┏━━

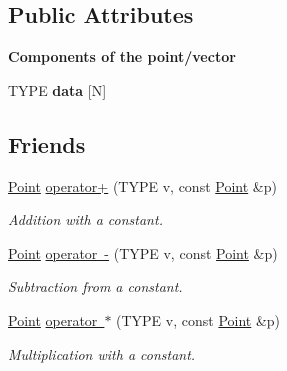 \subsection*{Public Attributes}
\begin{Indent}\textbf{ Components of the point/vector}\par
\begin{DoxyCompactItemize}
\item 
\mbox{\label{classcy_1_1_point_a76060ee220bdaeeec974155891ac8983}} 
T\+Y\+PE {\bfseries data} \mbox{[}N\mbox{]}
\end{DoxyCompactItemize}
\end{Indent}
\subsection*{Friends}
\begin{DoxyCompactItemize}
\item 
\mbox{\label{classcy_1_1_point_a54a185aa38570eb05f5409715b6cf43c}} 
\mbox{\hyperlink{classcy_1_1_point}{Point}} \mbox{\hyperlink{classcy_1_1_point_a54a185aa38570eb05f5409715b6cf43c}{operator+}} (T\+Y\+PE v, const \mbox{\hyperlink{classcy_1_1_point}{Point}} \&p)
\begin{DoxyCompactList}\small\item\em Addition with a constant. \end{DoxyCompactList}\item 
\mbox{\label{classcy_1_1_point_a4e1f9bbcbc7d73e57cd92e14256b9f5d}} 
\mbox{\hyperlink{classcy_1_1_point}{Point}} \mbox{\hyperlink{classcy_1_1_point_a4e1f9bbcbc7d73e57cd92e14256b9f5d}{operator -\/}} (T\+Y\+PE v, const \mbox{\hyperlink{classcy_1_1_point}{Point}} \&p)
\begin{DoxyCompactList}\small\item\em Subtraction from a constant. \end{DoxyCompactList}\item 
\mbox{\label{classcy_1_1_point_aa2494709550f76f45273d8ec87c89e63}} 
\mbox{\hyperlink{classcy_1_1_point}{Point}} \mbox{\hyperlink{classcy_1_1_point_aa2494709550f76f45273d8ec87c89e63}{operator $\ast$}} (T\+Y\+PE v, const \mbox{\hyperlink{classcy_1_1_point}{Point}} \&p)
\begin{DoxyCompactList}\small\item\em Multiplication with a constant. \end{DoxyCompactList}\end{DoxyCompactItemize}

┗━━
┏━━

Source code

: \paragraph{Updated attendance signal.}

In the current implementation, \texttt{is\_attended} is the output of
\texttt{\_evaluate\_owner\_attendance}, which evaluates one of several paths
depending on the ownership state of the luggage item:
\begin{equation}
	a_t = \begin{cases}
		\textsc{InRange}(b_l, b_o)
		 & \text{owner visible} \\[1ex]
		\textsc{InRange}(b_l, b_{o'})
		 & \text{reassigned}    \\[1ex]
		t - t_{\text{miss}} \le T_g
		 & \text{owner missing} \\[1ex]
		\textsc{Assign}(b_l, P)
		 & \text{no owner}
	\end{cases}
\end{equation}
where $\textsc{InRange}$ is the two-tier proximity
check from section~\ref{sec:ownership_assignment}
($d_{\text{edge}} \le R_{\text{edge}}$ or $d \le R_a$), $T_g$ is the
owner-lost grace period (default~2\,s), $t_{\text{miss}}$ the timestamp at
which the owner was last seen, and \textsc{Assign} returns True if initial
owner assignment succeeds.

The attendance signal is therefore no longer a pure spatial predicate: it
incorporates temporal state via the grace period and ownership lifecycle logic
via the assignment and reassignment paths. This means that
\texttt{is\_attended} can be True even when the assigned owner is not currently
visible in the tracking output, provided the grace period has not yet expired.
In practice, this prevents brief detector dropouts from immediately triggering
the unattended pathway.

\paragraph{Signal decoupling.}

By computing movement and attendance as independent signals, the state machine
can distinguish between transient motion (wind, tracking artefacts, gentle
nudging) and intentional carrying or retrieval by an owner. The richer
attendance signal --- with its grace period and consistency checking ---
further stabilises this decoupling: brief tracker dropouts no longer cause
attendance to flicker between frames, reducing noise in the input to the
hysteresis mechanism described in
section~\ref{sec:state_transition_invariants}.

┗━━

What this task involves: Quote the listing above, but only from the line that shows "the two-tier proximity" through the line that shows "The attendance signal".

Finished exercise:
where $\textsc{InRange}$ is the two-tier proximity
check from section~\ref{sec:ownership_assignment}
($d_{\text{edge}} \le R_{\text{edge}}$ or $d \le R_a$), $T_g$ is the
owner-lost grace period (default~2\,s), $t_{\text{miss}}$ the timestamp at
which the owner was last seen, and \textsc{Assign} returns True if initial
owner assignment succeeds.

The attendance signal is therefore no longer a pure spatial predicate: it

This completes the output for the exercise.